Into Coronavirus for the Uninsured
Penny Wingard: What concerns me if I get sick, am I gonna get the possible best care? That frightens me more than anything.
Trymaine Lee: Meet Penny.
Wingard: Hi. My name is Penny Wingard (PH). Well, actually it's Penelope Wingard. My friends call me Penny. And I'm 56 years old.
Lee: Penny has lived in Charlotte, North Carolina, for 20 years. She doesn't have a lot of money. But her friends say she has a big heart, that she's always generous with her family and other people in need. But Penny has been going through a really tough time. In 2012, she was laid off from her job as an after school teacher. And then in 2013, she was diagnosed with breast cancer.
Wingard: Well, when the diagnosis came through that-- I was stage II, (MUSIC) had breast cancer, I was devastated. I was scared. I didn't know what to do.
Lee: She went through chemotherapy and then radiation. But other health complications followed. Penny developed high blood pressure. And she had an aneurism.
Wingard: I had panic attacks year before this. But I went into therapy, and was able to control them. But my panic and anxiety attacks, you know, got worse after the diagnosis.
Lee: And when Penny's cancer treatment ended, she no longer qualified for Medicaid. And she couldn't afford insurance through the Affordable Care Act. Today, Penny is cancer free. But she's also one of the 30 million Americans who are uninsured, now facing a pandemic with no health coverage.
Wingard: I'm really anxious. I honestly wish right now I was in some kind of therapy to relieve all this anxiety that I'm feelin'. But I'm not. And I can't afford to go to a therapist. The coronavirus is just adding more anxiety onto everyone, not just me, but to everyone. (MUSIC)
Lee: I'm Trymaine Lee. And this is Into America, a podcast about politics, about policy, and the power that both have in shaping the lives of the American people. As the coronavirus continues to spread, we're going into Charlotte, North Carolina, to find out how people who've fallen through the health care coverage gap are fighting to stay healthy during this crisis.

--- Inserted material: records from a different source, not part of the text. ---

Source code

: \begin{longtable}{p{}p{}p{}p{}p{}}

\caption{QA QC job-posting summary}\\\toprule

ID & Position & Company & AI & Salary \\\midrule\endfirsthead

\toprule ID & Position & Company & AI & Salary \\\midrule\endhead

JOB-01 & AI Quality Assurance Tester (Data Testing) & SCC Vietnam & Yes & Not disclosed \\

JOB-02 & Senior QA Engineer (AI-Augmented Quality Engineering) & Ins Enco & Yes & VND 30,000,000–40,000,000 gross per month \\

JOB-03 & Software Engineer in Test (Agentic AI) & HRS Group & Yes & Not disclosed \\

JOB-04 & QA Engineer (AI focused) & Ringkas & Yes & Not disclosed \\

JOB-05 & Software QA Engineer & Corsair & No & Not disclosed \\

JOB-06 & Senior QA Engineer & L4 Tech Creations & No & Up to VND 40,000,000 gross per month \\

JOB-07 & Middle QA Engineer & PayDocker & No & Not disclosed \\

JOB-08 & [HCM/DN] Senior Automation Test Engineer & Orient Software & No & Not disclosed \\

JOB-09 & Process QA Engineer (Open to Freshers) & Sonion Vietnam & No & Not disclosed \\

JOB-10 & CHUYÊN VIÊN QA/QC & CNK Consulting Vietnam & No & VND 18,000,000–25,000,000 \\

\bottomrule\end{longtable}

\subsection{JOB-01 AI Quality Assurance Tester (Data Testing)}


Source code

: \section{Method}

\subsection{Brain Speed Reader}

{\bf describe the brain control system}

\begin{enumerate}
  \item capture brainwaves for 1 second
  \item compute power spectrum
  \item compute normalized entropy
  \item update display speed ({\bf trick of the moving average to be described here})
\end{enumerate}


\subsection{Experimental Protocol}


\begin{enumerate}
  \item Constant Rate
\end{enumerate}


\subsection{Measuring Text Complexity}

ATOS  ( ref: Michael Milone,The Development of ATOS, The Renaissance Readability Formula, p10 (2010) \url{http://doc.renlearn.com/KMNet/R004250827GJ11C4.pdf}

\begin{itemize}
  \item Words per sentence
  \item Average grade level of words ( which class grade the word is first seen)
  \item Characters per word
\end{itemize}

Meredith Niess: One of the interesting things about coronavirus is that it almost simplifies the difficulty of the uninsured.
Lee: And how doctors on the frontlines of care for the uninsured are trying to protect them.
Niess: It's bringing to light some systemic problems that have existed for a long time.
Phil McCausland: Penny is, she's definitely a strong woman. And she's gone through quite a bit before even this.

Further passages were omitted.